## INFORMATION GIVEN
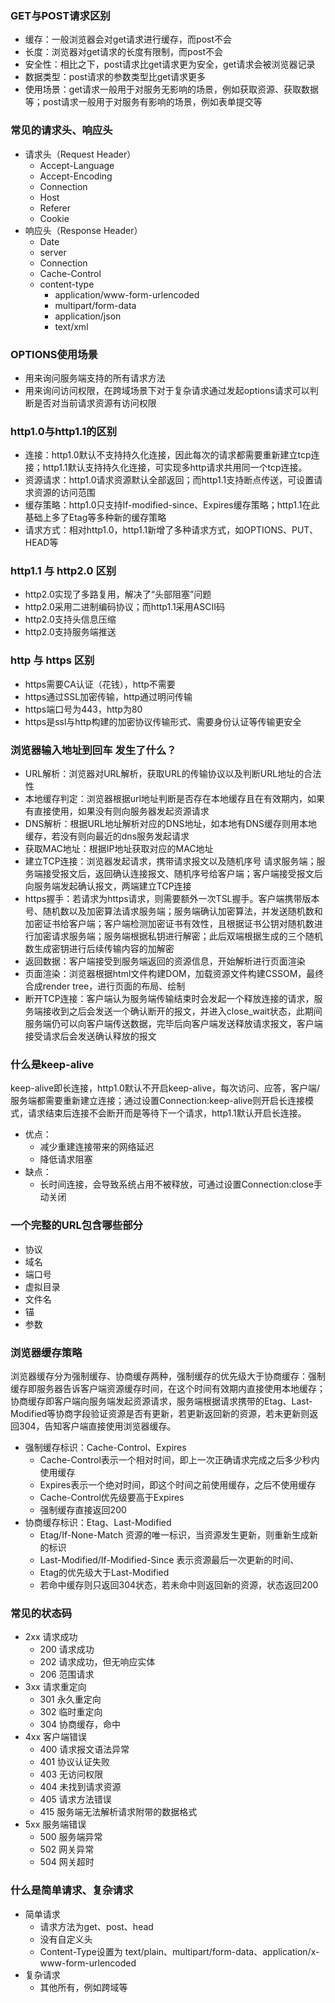 ### GET与POST请求区别
- 缓存：一般浏览器会对get请求进行缓存，而post不会
- 长度：浏览器对get请求的长度有限制，而post不会
- 安全性：相比之下，post请求比get请求更为安全，get请求会被浏览器记录
- 数据类型：post请求的参数类型比get请求更多
- 使用场景：get请求一般用于对服务无影响的场景，例如获取资源、获取数据等；post请求一般用于对服务有影响的场景，例如表单提交等

### 常见的请求头、响应头
- 请求头（Request Header）
    - Accept-Language
    - Accept-Encoding
    - Connection
    - Host
    - Referer
    - Cookie
- 响应头（Response Header）
    - Date
    - server
    - Connection
    - Cache-Control
    - content-type
        - application/www-form-urlencoded
        - multipart/form-data
        - application/json
        - text/xml

### OPTIONS使用场景
- 用来询问服务端支持的所有请求方法
- 用来询问访问权限，在跨域场景下对于复杂请求通过发起options请求可以判断是否对当前请求资源有访问权限

### http1.0与http1.1的区别
- 连接：http1.0默认不支持持久化连接，因此每次的请求都需要重新建立tcp连接；http1.1默认支持持久化连接，可实现多http请求共用同一个tcp连接。
- 资源请求：http1.0请求资源默认全部返回；而http1.1支持断点传送，可设置请求资源的访问范围
- 缓存策略：http1.0只支持If-modified-since、Expires缓存策略；http1.1在此基础上多了Etag等多种新的缓存策略
- 请求方式：相对http1.0，http1.1新增了多种请求方式，如OPTIONS、PUT、HEAD等

### http1.1 与 http2.0 区别
- http2.0实现了多路复用，解决了“头部阻塞”问题
- http2.0采用二进制编码协议；而http1.1采用ASCII码
- http2.0支持头信息压缩
- http2.0支持服务端推送

### http 与 https 区别
- https需要CA认证（花钱），http不需要
- https通过SSL加密传输，http通过明问传输
- https端口号为443，http为80
- https是ssl与http构建的加密协议传输形式、需要身份认证等传输更安全

### 浏览器输入地址到回车 发生了什么？
- URL解析：浏览器对URL解析，获取URL的传输协议以及判断URL地址的合法性
- 本地缓存判定：浏览器根据url地址判断是否存在本地缓存且在有效期内，如果有直接使用，如果没有则向服务器发起资源请求
- DNS解析：根据URL地址解析对应的DNS地址，如本地有DNS缓存则用本地缓存，若没有则向最近的dns服务发起请求
- 获取MAC地址：根据IP地址获取对应的MAC地址
- 建立TCP连接：浏览器发起请求，携带请求报文以及随机序号 请求服务端；服务端接受报文后，返回确认连接报文、随机序号给客户端；客户端接受报文后向服务端发起确认报文，两端建立TCP连接
- https握手：若请求为https请求，则需要额外一次TSL握手。客户端携带版本号、随机数以及加密算法请求服务端；服务端确认加密算法，并发送随机数和加密证书给客户端；客户端检测加密证书有效性，且根据证书公钥对随机数进行加密请求服务端；服务端根据私钥进行解密；此后双端根据生成的三个随机数生成密钥进行后续传输内容的加解密
- 返回数据：客户端接受到服务端返回的资源信息，开始解析进行页面渲染
- 页面渲染：浏览器根据html文件构建DOM，加载资源文件构建CSSOM，最终合成render tree，进行页面的布局、绘制
- 断开TCP连接：客户端认为服务端传输结束时会发起一个释放连接的请求，服务端接收到之后会发送一个确认断开的报文，并进入close_wait状态，此期间服务端仍可以向客户端传送数据，完毕后向客户端发送释放请求报文，客户端接受请求后会发送确认释放的报文

### 什么是keep-alive
keep-alive即长连接，http1.0默认不开启keep-alive，每次访问、应答，客户端/服务端都需要重新建立连接；通过设置Connection:keep-alive则开启长连接模式，请求结束后连接不会断开而是等待下一个请求，http1.1默认开启长连接。
- 优点：
    - 减少重建连接带来的网络延迟
    - 降低请求阻塞
- 缺点：
    - 长时间连接，会导致系统占用不被释放，可通过设置Connection:close手动关闭

### 一个完整的URL包含哪些部分
- 协议
- 域名
- 端口号
- 虚拟目录
- 文件名
- 锚
- 参数

### 浏览器缓存策略
浏览器缓存分为强制缓存、协商缓存两种，强制缓存的优先级大于协商缓存：强制缓存即服务器告诉客户端资源缓存时间，在这个时间有效期内直接使用本地缓存；协商缓存即客户端向服务端发起资源请求，服务端根据请求携带的Etag、Last-Modified等协商字段验证资源是否有更新，若更新返回新的资源，若未更新则返回304，告知客户端直接使用浏览器缓存。
- 强制缓存标识：Cache-Control、Expires
    - Cache-Control表示一个相对时间，即上一次正确请求完成之后多少秒内使用缓存
    - Expires表示一个绝对时间，即这个时间之前使用缓存，之后不使用缓存
    - Cache-Control优先级要高于Expires
    - 强制缓存直接返回200
- 协商缓存标识：Etag、Last-Modified
    - Etag/If-None-Match 资源的唯一标识，当资源发生更新，则重新生成新的标识
    - Last-Modified/If-Modified-Since 表示资源最后一次更新的时间、
    - Etag的优先级大于Last-Modified
    - 若命中缓存则只返回304状态，若未命中则返回新的资源，状态返回200

### 常见的状态码
- 2xx 请求成功
    - 200 请求成功
    - 202 请求成功，但无响应实体
    - 206 范围请求
- 3xx 请求重定向
    - 301 永久重定向
    - 302 临时重定向
    - 304 协商缓存，命中
- 4xx 客户端错误
    - 400 请求报文语法异常
    - 401 协议认证失败
    - 403 无访问权限
    - 404 未找到请求资源
    - 405 请求方法错误
    - 415 服务端无法解析请求附带的数据格式
- 5xx 服务端错误
    - 500 服务端异常
    - 502 网关异常
    - 504 网关超时

### 什么是简单请求、复杂请求
- 简单请求
    - 请求方法为get、post、head
    - 没有自定义头
    - Content-Type设置为 text/plain、multipart/form-data、application/x-www-form-urlencoded
- 复杂请求
    - 其他所有，例如跨域等
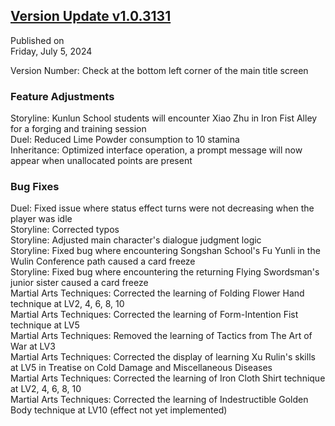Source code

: ## [Version Update v1.0.3131](https://store.steampowered.com/news/app/1859910/view/4267805297668355118?l=tchinese)

Published on  
Friday, July 5, 2024

Version Number: Check at the bottom left corner of the main title screen

### Feature Adjustments

Storyline: Kunlun School students will encounter Xiao Zhu in Iron Fist Alley for a forging and training session  
Duel: Reduced Lime Powder consumption to 10 stamina  
Inheritance: Optimized interface operation, a prompt message will now appear when unallocated points are present

### Bug Fixes

Duel: Fixed issue where status effect turns were not decreasing when the player was idle  
Storyline: Corrected typos  
Storyline: Adjusted main character's dialogue judgment logic  
Storyline: Fixed bug where encountering Songshan School's Fu Yunli in the Wulin Conference path caused a card freeze  
Storyline: Fixed bug where encountering the returning Flying Swordsman's junior sister caused a card freeze  
Martial Arts Techniques: Corrected the learning of Folding Flower Hand technique at LV2, 4, 6, 8, 10  
Martial Arts Techniques: Corrected the learning of Form-Intention Fist technique at LV5  
Martial Arts Techniques: Removed the learning of Tactics from The Art of War at LV3  
Martial Arts Techniques: Corrected the display of learning Xu Rulin's skills at LV5 in Treatise on Cold Damage and Miscellaneous Diseases  
Martial Arts Techniques: Corrected the learning of Iron Cloth Shirt technique at LV2, 4, 6, 8, 10  
Martial Arts Techniques: Corrected the learning of Indestructible Golden Body technique at LV10 (effect not yet implemented)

## WHAT TO WORK ON
A word-for-word copy of the entries above is needed, with every picture dropped.

## RESPONSE TO THIS EXERCISE
 ### GET与POST请求区别
- 缓存：一般浏览器会对get请求进行缓存，而post不会
- 长度：浏览器对get请求的长度有限制，而post不会
- 安全性：相比之下，post请求比get请求更为安全，get请求会被浏览器记录
- 数据类型：post请求的参数类型比get请求更多
- 使用场景：get请求一般用于对服务无影响的场景，例如获取资源、获取数据等；post请求一般用于对服务有影响的场景，例如表单提交等

### 常见的请求头、响应头
- 请求头（Request Header）
    - Accept-Language
    - Accept-Encoding
    - Connection
    - Host
    - Referer
    - Cookie
- 响应头（Response Header）
    - Date
    - server
    - Connection
    - Cache-Control
    - content-type
        - application/www-form-urlencoded
        - multipart/form-data
        - application/json
        - text/xml

### OPTIONS使用场景
- 用来询问服务端支持的所有请求方法
- 用来询问访问权限，在跨域场景下对于复杂请求通过发起options请求可以判断是否对当前请求资源有访问权限

### http1.0与http1.1的区别
- 连接：http1.0默认不支持持久化连接，因此每次的请求都需要重新建立tcp连接；http1.1默认支持持久化连接，可实现多http请求共用同一个tcp连接。
- 资源请求：http1.0请求资源默认全部返回；而http1.1支持断点传送，可设置请求资源的访问范围
- 缓存策略：http1.0只支持If-modified-since、Expires缓存策略；http1.1在此基础上多了Etag等多种新的缓存策略
- 请求方式：相对http1.0，http1.1新增了多种请求方式，如OPTIONS、PUT、HEAD等

### http1.1 与 http2.0 区别
- http2.0实现了多路复用，解决了“头部阻塞”问题
- http2.0采用二进制编码协议；而http1.1采用ASCII码
- http2.0支持头信息压缩
- http2.0支持服务端推送

### http 与 https 区别
- https需要CA认证（花钱），http不需要
- https通过SSL加密传输，http通过明问传输
- https端口号为443，http为80
- https是ssl与http构建的加密协议传输形式、需要身份认证等传输更安全

### 浏览器输入地址到回车 发生了什么？
- URL解析：浏览器对URL解析，获取URL的传输协议以及判断URL地址的合法性
- 本地缓存判定：浏览器根据url地址判断是否存在本地缓存且在有效期内，如果有直接使用，如果没有则向服务器发起资源请求
- DNS解析：根据URL地址解析对应的DNS地址，如本地有DNS缓存则用本地缓存，若没有则向最近的dns服务发起请求
- 获取MAC地址：根据IP地址获取对应的MAC地址
- 建立TCP连接：浏览器发起请求，携带请求报文以及随机序号 请求服务端；服务端接受报文后，返回确认连接报文、随机序号给客户端；客户端接受报文后向服务端发起确认报文，两端建立TCP连接
- https握手：若请求为https请求，则需要额外一次TSL握手。客户端携带版本号、随机数以及加密算法请求服务端；服务端确认加密算法，并发送随机数和加密证书给客户端；客户端检测加密证书有效性，且根据证书公钥对随机数进行加密请求服务端；服务端根据私钥进行解密；此后双端根据生成的三个随机数生成密钥进行后续传输内容的加解密
- 返回数据：客户端接受到服务端返回的资源信息，开始解析进行页面渲染
- 页面渲染：浏览器根据html文件构建DOM，加载资源文件构建CSSOM，最终合成render tree，进行页面的布局、绘制
- 断开TCP连接：客户端认为服务端传输结束时会发起一个释放连接的请求，服务端接收到之后会发送一个确认断开的报文，并进入close_wait状态，此期间服务端仍可以向客户端传送数据，完毕后向客户端发送释放请求报文，客户端接受请求后会发送确认释放的报文

### 什么是keep-alive
keep-alive即长连接，http1.0默认不开启keep-alive，每次访问、应答，客户端/服务端都需要重新建立连接；通过设置Connection:keep-alive则开启长连接模式，请求结束后连接不会断开而是等待下一个请求，http1.1默认开启长连接。
- 优点：
    - 减少重建连接带来的网络延迟
    - 降低请求阻塞
- 缺点：
    - 长时间连接，会导致系统占用不被释放，可通过设置Connection:close手动关闭

### 一个完整的URL包含哪些部分
- 协议
- 域名
- 端口号
- 虚拟目录
- 文件名
- 锚
- 参数

### 浏览器缓存策略
浏览器缓存分为强制缓存、协商缓存两种，强制缓存的优先级大于协商缓存：强制缓存即服务器告诉客户端资源缓存时间，在这个时间有效期内直接使用本地缓存；协商缓存即客户端向服务端发起资源请求，服务端根据请求携带的Etag、Last-Modified等协商字段验证资源是否有更新，若更新返回新的资源，若未更新则返回304，告知客户端直接使用浏览器缓存。
- 强制缓存标识：Cache-Control、Expires
    - Cache-Control表示一个相对时间，即上一次正确请求完成之后多少秒内使用缓存
    - Expires表示一个绝对时间，即这个时间之前使用缓存，之后不使用缓存
    - Cache-Control优先级要高于Expires
    - 强制缓存直接返回200
- 协商缓存标识：Etag、Last-Modified
    - Etag/If-None-Match 资源的唯一标识，当资源发生更新，则重新生成新的标识
    - Last-Modified/If-Modified-Since 表示资源最后一次更新的时间、
    - Etag的优先级大于Last-Modified
    - 若命中缓存则只返回304状态，若未命中则返回新的资源，状态返回200

### 常见的状态码
- 2xx 请求成功
    - 200 请求成功
    - 202 请求成功，但无响应实体
    - 206 范围请求
- 3xx 请求重定向
    - 301 永久重定向
    - 302 临时重定向
    - 304 协商缓存，命中
- 4xx 客户端错误
    - 400 请求报文语法异常
    - 401 协议认证失败
    - 403 无访问权限
    - 404 未找到请求资源
    - 405 请求方法错误
    - 415 服务端无法解析请求附带的数据格式
- 5xx 服务端错误
    - 500 服务端异常
    - 502 网关异常
    - 504 网关超时

### 什么是简单请求、复杂请求
- 简单请求
    - 请求方法为get、post、head
    - 没有自定义头
    - Content-Type设置为 text/plain、multipart/form-data、application/x-www-form-urlencoded
- 复杂请求
    - 其他所有，例如跨域等
Source code

: ## [Version Update v1.0.3131](https://store.steampowered.com/news/app/1859910/view/4267805297668355118?l=tchinese)

Published on  
Friday, July 5, 2024

Version Number: Check at the bottom left corner of the main title screen

### Feature Adjustments

Storyline: Kunlun School students will encounter Xiao Zhu in Iron Fist Alley for a forging and training session  
Duel: Reduced Lime Powder consumption to 10 stamina  
Inheritance: Optimized interface operation, a prompt message will now appear when unallocated points are present

### Bug Fixes

Duel: Fixed issue where status effect turns were not decreasing when the player was idle  
Storyline: Corrected typos  
Storyline: Adjusted main character's dialogue judgment logic  
Storyline: Fixed bug where encountering Songshan School's Fu Yunli in the Wulin Conference path caused a card freeze  
Storyline: Fixed bug where encountering the returning Flying Swordsman's junior sister caused a card freeze  
Martial Arts Techniques: Corrected the learning of Folding Flower Hand technique at LV2, 4, 6, 8, 10  
Martial Arts Techniques: Corrected the learning of Form-Intention Fist technique at LV5  
Martial Arts Techniques: Removed the learning of Tactics from The Art of War at LV3  
Martial Arts Techniques: Corrected the display of learning Xu Rulin's skills at LV5 in Treatise on Cold Damage and Miscellaneous Diseases  
Martial Arts Techniques: Corrected the learning of Iron Cloth Shirt technique at LV2, 4, 6, 8, 10  
Martial Arts Techniques: Corrected the learning of Indestructible Golden Body technique at LV10 (effect not yet implemented)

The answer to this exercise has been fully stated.